Con queste premesse, l'incerta storia dello stabilimento FIAT di Termini Imerese - una fabbrica che pure ha garantito occupazione a centinaia di operai palermitani per una quarantina di anni - non poteva che avere un epilogo scontato: la totale dismissione in conseguenza delle nuove strategie aziendali. Nel novembre del 2011 circa 700 operai imboccarono il tunnel di una cassa integrazione che si protrae ai nostri giorni. Ogni aspettativa di una riconversione produttiva si è finora rivelata illusoria.
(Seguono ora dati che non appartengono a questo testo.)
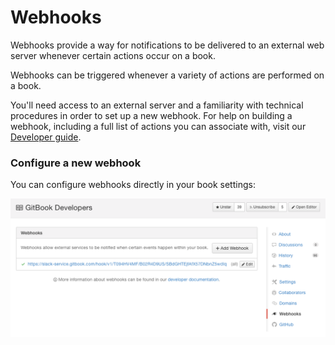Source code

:# Webhooks

Webhooks provide a way for notifications to be delivered to an external web server whenever certain actions occur on a book.

Webhooks can be triggered whenever a variety of actions are performed on a book.

You'll need access to an external server and a familiarity with technical procedures in order to set up a new webhook. For help on building a webhook, including a full list of actions you can associate with, visit our [Developer guide](http://developer.gitbook.com/webhooks/index.html).

### Configure a new webhook

You can configure webhooks directly in your book settings:

![Configure webhooks](../assets/webhooks.png)


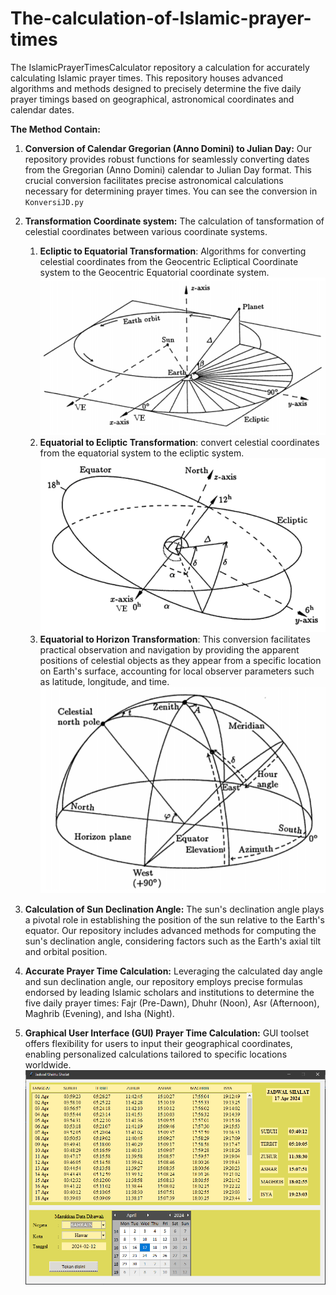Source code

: # The-calculation-of-Islamic-prayer-times

The IslamicPrayerTimesCalculator repository a calculation for accurately calculating Islamic prayer times. This repository houses advanced algorithms and methods designed to precisely determine the five daily prayer timings based on geographical, astronomical coordinates and calendar dates.

**The Method Contain:**

1. **Conversion of Calendar Gregorian (Anno Domini) to Julian Day:**
   Our repository provides robust functions for seamlessly converting dates from the Gregorian (Anno Domini) calendar to Julian Day format. This crucial conversion facilitates precise astronomical calculations necessary for determining prayer times. You can see the conversion in `KonversiJD.py`

2. **Transformation Coordinate system:**
   The calculation of tansformation of celestial coordinates between various coordinate systems.
   1. **Ecliptic to Equatorial Transformation**: Algorithms for converting celestial coordinates from the Geocentric Ecliptical Coordinate system to the Geocentric Equatorial coordinate system.
   ![alt text](https://github.com/Skygers/The-calculation-of-Islamic-prayer-times/blob/b50118095e5fa2e70501076f84dcb7552d88aa37/Images/Geosentris%20eklip.PNG)
   2. **Equatorial to Ecliptic Transformation**: convert celestial coordinates from the equatorial system to the ecliptic system.
   ![alt text](https://github.com/Skygers/The-calculation-of-Islamic-prayer-times/blob/b50118095e5fa2e70501076f84dcb7552d88aa37/Images/Geosentris%20ekuator.PNG)
   3. **Equatorial to Horizon Transformation**: This conversion facilitates practical observation and navigation by providing the apparent positions of celestial objects as they appear from a specific location on Earth's surface, accounting for local observer parameters such as latitude, longitude, and time.
![alt text](https://github.com/Skygers/The-calculation-of-Islamic-prayer-times/blob/b50118095e5fa2e70501076f84dcb7552d88aa37/Images/Horizon.PNG)
3. **Calculation of Sun Declination Angle:**
   The sun's declination angle plays a pivotal role in establishing the position of the sun relative to the Earth's equator. Our repository includes advanced methods for computing the sun's declination angle, considering factors such as the Earth's axial tilt and orbital position.

4. **Accurate Prayer Time Calculation:**
   Leveraging the calculated day angle and sun declination angle, our repository employs precise formulas endorsed by leading Islamic scholars and institutions to determine the five daily prayer times: Fajr (Pre-Dawn), Dhuhr (Noon), Asr (Afternoon), Maghrib (Evening), and Isha (Night).

5. **Graphical User Interface (GUI) Prayer Time Calculation:**
   GUI toolset offers flexibility for users to input their geographical coordinates, enabling personalized calculations tailored to specific locations worldwide.
   ![alt text](https://github.com/Skygers/The-calculation-of-Islamic-prayer-times/blob/b50118095e5fa2e70501076f84dcb7552d88aa37/Images/GUI.PNG)
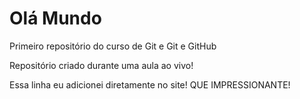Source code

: # Olá Mundo
 Primeiro repositório do curso de Git e Git e GitHub

 Repositório criado durante uma aula ao vivo!
 
 Essa linha eu adicionei diretamente no site! QUE IMPRESSIONANTE!
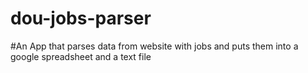 # dou-jobs-parser
#An App that parses data from website with jobs and puts them into a google spreadsheet and a text file
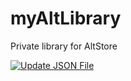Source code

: # myAltLibrary
Private library for AltStore

[![Update JSON File](https://github.com/Catta1997/myAltLibrary/actions/workflows/update_json.yml/badge.svg)](https://github.com/Catta1997/myAltLibrary/actions/workflows/update_json.yml)
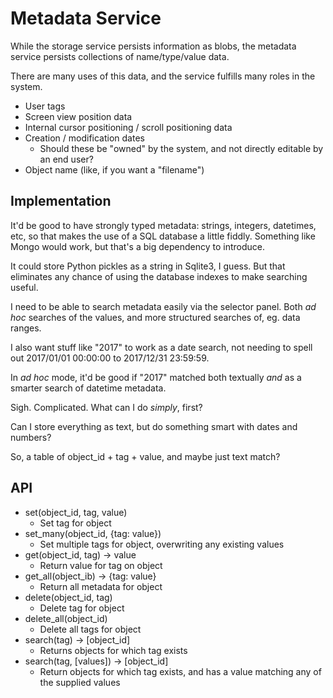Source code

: # Metadata Service

While the storage service persists information as blobs, the metadata
service persists collections of name/type/value data.

There are many uses of this data, and the service fulfills many roles
in the system.

* User tags
* Screen view position data
* Internal cursor positioning / scroll positioning data
* Creation / modification dates
  * Should these be "owned" by the system, and not directly editable
    by an end user?
* Object name (like, if you want a "filename")

## Implementation

It'd be good to have strongly typed metadata: strings, integers, 
datetimes, etc, so that makes the use of a SQL database a little
fiddly.  Something like Mongo would work, but that's a big dependency
to introduce.

It could store Python pickles as a string in Sqlite3, I guess.   But
that eliminates any chance of using the database indexes to make
searching useful.

I need to be able to search metadata easily via the selector panel.
Both _ad hoc_ searches of the values, and more structured searches of,
eg. data ranges.

I also want stuff like "2017" to work as a date search, not needing to
spell out 2017/01/01 00:00:00 to 2017/12/31 23:59:59.

In _ad hoc_ mode, it'd be good if "2017" matched both textually _and_
as a smarter search of datetime metadata.

Sigh.  Complicated.  What can I do *simply*, first?

Can I store everything as text, but do something smart with dates and
numbers?

So, a table of object_id + tag + value, and maybe just text match?  

## API

* set(object_id, tag, value)
  * Set tag for object
* set_many(object_id, {tag: value})
  * Set multiple tags for object, overwriting any existing values
* get(object_id, tag) -> value
  * Return value for tag on object
* get_all(object_ib) -> {tag: value}
  * Return all metadata for object
* delete(object_id, tag)
  * Delete tag for object
* delete_all(object_id)
  * Delete all tags for object
* search(tag) -> \[object_id\]
  * Returns objects for which tag exists
* search(tag, \[values\]) -> \[object_id\]
  * Return objects for which tag exists, and has a value matching any
    of the supplied values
La speranza rappresentata nel 2016 dall'ingresso nello stabilimento della BLUTEC - una società satellite della stessa FIAT che ha intascato almeno 20 milioni di euro di fondi pubblici - si è infranta contro il muro di una inchiesta giudiziaria per bancarotta fraudolenta e riciclaggio. La possibilità di trovare valide alternative imprenditoriali in sede locale si scontra con la debolezza economica di un territorio che, cinquant'anni fa, ha ripudiato una vocazione agricola d'eccellenza e le potenzialità turistiche di un litorale sfregiato per sempre da una "zona industriale" in gran parte da anni abbandonata. Eppure, nel corso del suo reportage sulle pagine de "l'Ora", Giuliana Saladino aveva registrato dal direttore del nuovo stabilimento FIAT alcune considerazioni che nel 1972 avrebbero dovuto suggerire l'epilogo della storia della fabbrica di Termini Imerese:
"Prima bisogna collaudare, verificare. Questo - avvertì il dirigente D'Andrea - è uno stabilimento-pilota per la FIAT, il primo del genere in funzione nel meridione. Prima di pensare all'espansione, dobbiamo avere la certezza di avere risolto problemi enormi che ci stanno di fronte. Primo: salire in quote, secondo, ottimizzare i rifornimenti. Si parte da zero e il cammino è lungo. Avremmo bisogno di piccole aziende capaci di garantire qualità e affidabilità. Non ci sono. Cerco per esempio chi abbia delle piccole presse, dei padellari, ecco proprio dei padellari, ma non siamo ancora riusciti ad avere fonti di rifornimento locali per lo stampaggio di piccole cose, per il momento gli unici contatti sono per le pulizie, qualche trasporto, piccole riparazioni..."
"Sarà anche questa, pensiamo, una mostruosa cattedrale nel deserto?", scrisse allora Giuliana Saladino in conclusione del suo articolo, consegnando cinquant'anni fa una profetica visione ai lettori.